• Exercise directions
Retype the records below word for word and omit any image.

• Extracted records
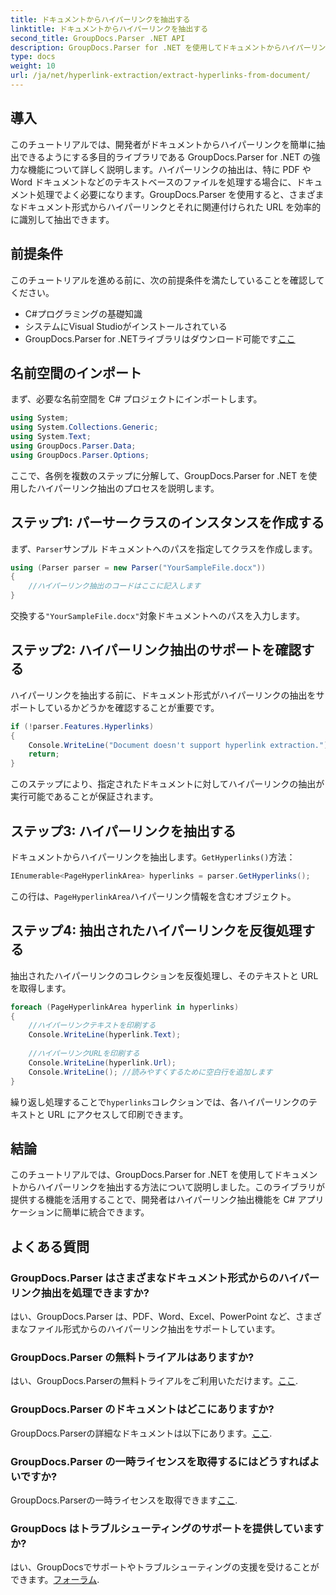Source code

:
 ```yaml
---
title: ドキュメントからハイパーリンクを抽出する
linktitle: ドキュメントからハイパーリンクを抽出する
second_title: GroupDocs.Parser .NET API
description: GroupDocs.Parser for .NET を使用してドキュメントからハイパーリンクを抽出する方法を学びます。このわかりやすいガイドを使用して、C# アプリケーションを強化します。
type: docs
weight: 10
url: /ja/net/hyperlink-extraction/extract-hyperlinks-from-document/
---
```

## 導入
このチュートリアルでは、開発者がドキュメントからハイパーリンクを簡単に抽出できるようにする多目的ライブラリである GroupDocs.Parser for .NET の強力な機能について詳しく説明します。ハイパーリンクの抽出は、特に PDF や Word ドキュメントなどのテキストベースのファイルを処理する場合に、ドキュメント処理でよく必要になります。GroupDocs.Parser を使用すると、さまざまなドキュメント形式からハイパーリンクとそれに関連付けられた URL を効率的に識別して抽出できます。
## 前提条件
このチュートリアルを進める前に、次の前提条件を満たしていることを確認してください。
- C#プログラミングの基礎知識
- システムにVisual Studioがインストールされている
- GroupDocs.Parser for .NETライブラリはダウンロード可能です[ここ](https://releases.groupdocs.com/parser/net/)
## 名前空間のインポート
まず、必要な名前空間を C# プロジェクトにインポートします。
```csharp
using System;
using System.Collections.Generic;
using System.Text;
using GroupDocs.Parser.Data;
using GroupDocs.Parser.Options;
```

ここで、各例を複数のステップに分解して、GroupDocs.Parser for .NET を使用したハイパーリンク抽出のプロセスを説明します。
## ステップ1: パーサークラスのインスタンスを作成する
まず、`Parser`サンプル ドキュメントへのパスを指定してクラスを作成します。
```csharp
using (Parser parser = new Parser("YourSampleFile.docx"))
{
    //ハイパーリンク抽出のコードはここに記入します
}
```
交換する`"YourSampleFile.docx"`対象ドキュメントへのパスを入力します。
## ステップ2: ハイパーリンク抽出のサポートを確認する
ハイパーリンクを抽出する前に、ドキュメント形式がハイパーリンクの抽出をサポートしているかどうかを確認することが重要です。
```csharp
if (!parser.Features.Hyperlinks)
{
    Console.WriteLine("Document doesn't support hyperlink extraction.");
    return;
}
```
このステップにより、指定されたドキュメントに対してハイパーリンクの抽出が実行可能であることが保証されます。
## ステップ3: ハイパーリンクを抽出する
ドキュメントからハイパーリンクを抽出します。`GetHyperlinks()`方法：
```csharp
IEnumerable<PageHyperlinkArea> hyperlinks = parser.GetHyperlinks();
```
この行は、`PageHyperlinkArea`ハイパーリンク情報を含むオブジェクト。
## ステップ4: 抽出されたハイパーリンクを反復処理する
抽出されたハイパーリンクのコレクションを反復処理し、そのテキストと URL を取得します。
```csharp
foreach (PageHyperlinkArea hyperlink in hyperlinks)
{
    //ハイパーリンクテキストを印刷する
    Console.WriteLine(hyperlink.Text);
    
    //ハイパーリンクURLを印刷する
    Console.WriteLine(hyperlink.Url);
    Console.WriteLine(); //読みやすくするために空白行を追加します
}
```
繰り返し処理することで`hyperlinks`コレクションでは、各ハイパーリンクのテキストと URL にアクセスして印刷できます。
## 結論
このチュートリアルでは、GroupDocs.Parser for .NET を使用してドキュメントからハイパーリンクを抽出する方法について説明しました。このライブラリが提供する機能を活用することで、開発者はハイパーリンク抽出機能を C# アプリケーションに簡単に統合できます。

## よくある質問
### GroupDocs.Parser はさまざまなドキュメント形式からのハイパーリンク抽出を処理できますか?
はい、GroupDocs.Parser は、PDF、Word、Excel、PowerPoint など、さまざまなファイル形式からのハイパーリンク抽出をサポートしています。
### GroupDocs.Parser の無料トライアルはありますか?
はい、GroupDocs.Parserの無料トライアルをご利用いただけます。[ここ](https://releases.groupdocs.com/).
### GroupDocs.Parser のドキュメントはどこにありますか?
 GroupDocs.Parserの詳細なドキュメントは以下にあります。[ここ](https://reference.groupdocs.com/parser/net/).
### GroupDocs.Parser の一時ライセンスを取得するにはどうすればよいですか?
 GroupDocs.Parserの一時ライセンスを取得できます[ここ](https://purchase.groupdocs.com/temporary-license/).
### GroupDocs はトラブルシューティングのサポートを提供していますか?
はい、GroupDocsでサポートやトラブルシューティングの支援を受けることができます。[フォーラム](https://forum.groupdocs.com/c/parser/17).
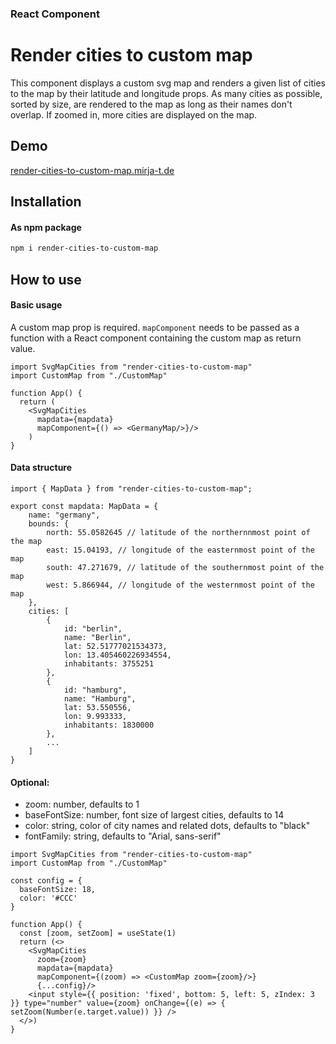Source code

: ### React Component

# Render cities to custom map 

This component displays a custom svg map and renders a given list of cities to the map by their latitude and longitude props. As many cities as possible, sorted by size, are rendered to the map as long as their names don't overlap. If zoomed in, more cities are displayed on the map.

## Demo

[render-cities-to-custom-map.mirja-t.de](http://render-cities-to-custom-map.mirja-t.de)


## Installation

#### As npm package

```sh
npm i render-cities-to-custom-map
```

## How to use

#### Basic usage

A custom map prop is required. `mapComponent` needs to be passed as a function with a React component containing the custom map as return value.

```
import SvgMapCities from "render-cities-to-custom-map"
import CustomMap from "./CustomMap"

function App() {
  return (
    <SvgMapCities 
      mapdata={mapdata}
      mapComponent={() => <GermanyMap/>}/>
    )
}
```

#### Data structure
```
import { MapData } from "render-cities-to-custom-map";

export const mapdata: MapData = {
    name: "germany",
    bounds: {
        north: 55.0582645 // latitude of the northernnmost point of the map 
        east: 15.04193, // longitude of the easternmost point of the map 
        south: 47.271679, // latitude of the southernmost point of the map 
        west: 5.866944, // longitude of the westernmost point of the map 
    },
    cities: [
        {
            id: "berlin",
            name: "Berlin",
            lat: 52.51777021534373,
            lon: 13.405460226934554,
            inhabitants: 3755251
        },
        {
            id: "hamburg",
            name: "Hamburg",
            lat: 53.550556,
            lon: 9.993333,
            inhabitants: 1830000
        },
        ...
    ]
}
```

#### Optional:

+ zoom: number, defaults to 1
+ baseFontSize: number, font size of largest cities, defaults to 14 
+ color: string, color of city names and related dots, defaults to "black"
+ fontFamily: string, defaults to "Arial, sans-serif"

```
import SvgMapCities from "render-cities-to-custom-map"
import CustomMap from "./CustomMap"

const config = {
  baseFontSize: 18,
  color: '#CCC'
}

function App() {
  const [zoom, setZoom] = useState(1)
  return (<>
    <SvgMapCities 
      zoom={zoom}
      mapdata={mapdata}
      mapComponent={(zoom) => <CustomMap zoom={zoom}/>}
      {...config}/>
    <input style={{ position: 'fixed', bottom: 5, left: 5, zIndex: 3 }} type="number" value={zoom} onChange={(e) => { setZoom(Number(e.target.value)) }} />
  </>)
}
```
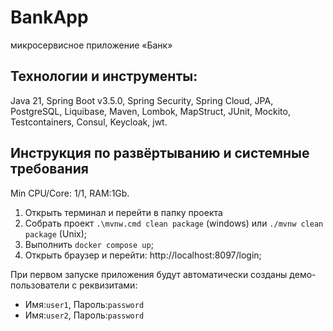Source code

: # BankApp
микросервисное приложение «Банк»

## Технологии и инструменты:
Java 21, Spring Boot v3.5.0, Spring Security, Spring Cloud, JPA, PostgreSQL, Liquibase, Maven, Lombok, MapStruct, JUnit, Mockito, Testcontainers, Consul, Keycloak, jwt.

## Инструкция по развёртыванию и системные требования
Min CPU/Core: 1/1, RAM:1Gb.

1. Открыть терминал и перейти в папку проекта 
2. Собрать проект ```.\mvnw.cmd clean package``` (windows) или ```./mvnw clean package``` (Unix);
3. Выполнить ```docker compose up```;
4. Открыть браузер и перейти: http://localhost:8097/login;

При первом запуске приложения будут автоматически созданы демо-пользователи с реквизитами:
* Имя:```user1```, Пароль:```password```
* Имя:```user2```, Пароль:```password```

• Answer to the exercise
Source code

:
 ```yaml
---
title: ドキュメントからハイパーリンクを抽出する
linktitle: ドキュメントからハイパーリンクを抽出する
second_title: GroupDocs.Parser .NET API
description: GroupDocs.Parser for .NET を使用してドキュメントからハイパーリンクを抽出する方法を学びます。このわかりやすいガイドを使用して、C# アプリケーションを強化します。
type: docs
weight: 10
url: /ja/net/hyperlink-extraction/extract-hyperlinks-from-document/
---
```

## 導入
このチュートリアルでは、開発者がドキュメントからハイパーリンクを簡単に抽出できるようにする多目的ライブラリである GroupDocs.Parser for .NET の強力な機能について詳しく説明します。ハイパーリンクの抽出は、特に PDF や Word ドキュメントなどのテキストベースのファイルを処理する場合に、ドキュメント処理でよく必要になります。GroupDocs.Parser を使用すると、さまざまなドキュメント形式からハイパーリンクとそれに関連付けられた URL を効率的に識別して抽出できます。
## 前提条件
このチュートリアルを進める前に、次の前提条件を満たしていることを確認してください。
- C#プログラミングの基礎知識
- システムにVisual Studioがインストールされている
- GroupDocs.Parser for .NETライブラリはダウンロード可能です[ここ](https://releases.groupdocs.com/parser/net/)
## 名前空間のインポート
まず、必要な名前空間を C# プロジェクトにインポートします。
```csharp
using System;
using System.Collections.Generic;
using System.Text;
using GroupDocs.Parser.Data;
using GroupDocs.Parser.Options;
```

ここで、各例を複数のステップに分解して、GroupDocs.Parser for .NET を使用したハイパーリンク抽出のプロセスを説明します。
## ステップ1: パーサークラスのインスタンスを作成する
まず、`Parser`サンプル ドキュメントへのパスを指定してクラスを作成します。
```csharp
using (Parser parser = new Parser("YourSampleFile.docx"))
{
    //ハイパーリンク抽出のコードはここに記入します
}
```
交換する`"YourSampleFile.docx"`対象ドキュメントへのパスを入力します。
## ステップ2: ハイパーリンク抽出のサポートを確認する
ハイパーリンクを抽出する前に、ドキュメント形式がハイパーリンクの抽出をサポートしているかどうかを確認することが重要です。
```csharp
if (!parser.Features.Hyperlinks)
{
    Console.WriteLine("Document doesn't support hyperlink extraction.");
    return;
}
```
このステップにより、指定されたドキュメントに対してハイパーリンクの抽出が実行可能であることが保証されます。
## ステップ3: ハイパーリンクを抽出する
ドキュメントからハイパーリンクを抽出します。`GetHyperlinks()`方法：
```csharp
IEnumerable<PageHyperlinkArea> hyperlinks = parser.GetHyperlinks();
```
この行は、`PageHyperlinkArea`ハイパーリンク情報を含むオブジェクト。
## ステップ4: 抽出されたハイパーリンクを反復処理する
抽出されたハイパーリンクのコレクションを反復処理し、そのテキストと URL を取得します。
```csharp
foreach (PageHyperlinkArea hyperlink in hyperlinks)
{
    //ハイパーリンクテキストを印刷する
    Console.WriteLine(hyperlink.Text);
    
    //ハイパーリンクURLを印刷する
    Console.WriteLine(hyperlink.Url);
    Console.WriteLine(); //読みやすくするために空白行を追加します
}
```
繰り返し処理することで`hyperlinks`コレクションでは、各ハイパーリンクのテキストと URL にアクセスして印刷できます。
## 結論
このチュートリアルでは、GroupDocs.Parser for .NET を使用してドキュメントからハイパーリンクを抽出する方法について説明しました。このライブラリが提供する機能を活用することで、開発者はハイパーリンク抽出機能を C# アプリケーションに簡単に統合できます。

## よくある質問
### GroupDocs.Parser はさまざまなドキュメント形式からのハイパーリンク抽出を処理できますか?
はい、GroupDocs.Parser は、PDF、Word、Excel、PowerPoint など、さまざまなファイル形式からのハイパーリンク抽出をサポートしています。
### GroupDocs.Parser の無料トライアルはありますか?
はい、GroupDocs.Parserの無料トライアルをご利用いただけます。[ここ](https://releases.groupdocs.com/).
### GroupDocs.Parser のドキュメントはどこにありますか?
 GroupDocs.Parserの詳細なドキュメントは以下にあります。[ここ](https://reference.groupdocs.com/parser/net/).
### GroupDocs.Parser の一時ライセンスを取得するにはどうすればよいですか?
 GroupDocs.Parserの一時ライセンスを取得できます[ここ](https://purchase.groupdocs.com/temporary-license/).
### GroupDocs はトラブルシューティングのサポートを提供していますか?
はい、GroupDocsでサポートやトラブルシューティングの支援を受けることができます。[フォーラム](https://forum.groupdocs.com/c/parser/17).
Source code

: ### React Component

# Render cities to custom map 

This component displays a custom svg map and renders a given list of cities to the map by their latitude and longitude props. As many cities as possible, sorted by size, are rendered to the map as long as their names don't overlap. If zoomed in, more cities are displayed on the map.

## Demo

[render-cities-to-custom-map.mirja-t.de](http://render-cities-to-custom-map.mirja-t.de)


## Installation

#### As npm package

```sh
npm i render-cities-to-custom-map
```

## How to use

#### Basic usage

A custom map prop is required. `mapComponent` needs to be passed as a function with a React component containing the custom map as return value.

```
import SvgMapCities from "render-cities-to-custom-map"
import CustomMap from "./CustomMap"

function App() {
  return (
    <SvgMapCities 
      mapdata={mapdata}
      mapComponent={() => <GermanyMap/>}/>
    )
}
```

#### Data structure
```
import { MapData } from "render-cities-to-custom-map";

export const mapdata: MapData = {
    name: "germany",
    bounds: {
        north: 55.0582645 // latitude of the northernnmost point of the map 
        east: 15.04193, // longitude of the easternmost point of the map 
        south: 47.271679, // latitude of the southernmost point of the map 
        west: 5.866944, // longitude of the westernmost point of the map 
    },
    cities: [
        {
            id: "berlin",
            name: "Berlin",
            lat: 52.51777021534373,
            lon: 13.405460226934554,
            inhabitants: 3755251
        },
        {
            id: "hamburg",
            name: "Hamburg",
            lat: 53.550556,
            lon: 9.993333,
            inhabitants: 1830000
        },
        ...
    ]
}
```

#### Optional:

+ zoom: number, defaults to 1
+ baseFontSize: number, font size of largest cities, defaults to 14 
+ color: string, color of city names and related dots, defaults to "black"
+ fontFamily: string, defaults to "Arial, sans-serif"

```
import SvgMapCities from "render-cities-to-custom-map"
import CustomMap from "./CustomMap"

const config = {
  baseFontSize: 18,
  color: '#CCC'
}

function App() {
  const [zoom, setZoom] = useState(1)
  return (<>
    <SvgMapCities 
      zoom={zoom}
      mapdata={mapdata}
      mapComponent={(zoom) => <CustomMap zoom={zoom}/>}
      {...config}/>
    <input style={{ position: 'fixed', bottom: 5, left: 5, zIndex: 3 }} type="number" value={zoom} onChange={(e) => { setZoom(Number(e.target.value)) }} />
  </>)
}
```
Source code

: # BankApp
микросервисное приложение «Банк»

## Технологии и инструменты:
Java 21, Spring Boot v3.5.0, Spring Security, Spring Cloud, JPA, PostgreSQL, Liquibase, Maven, Lombok, MapStruct, JUnit, Mockito, Testcontainers, Consul, Keycloak, jwt.

## Инструкция по развёртыванию и системные требования
Min CPU/Core: 1/1, RAM:1Gb.

1. Открыть терминал и перейти в папку проекта 
2. Собрать проект ```.\mvnw.cmd clean package``` (windows) или ```./mvnw clean package``` (Unix);
3. Выполнить ```docker compose up```;
4. Открыть браузер и перейти: http://localhost:8097/login;

При первом запуске приложения будут автоматически созданы демо-пользователи с реквизитами:
* Имя:```user1```, Пароль:```password```
* Имя:```user2```, Пароль:```password```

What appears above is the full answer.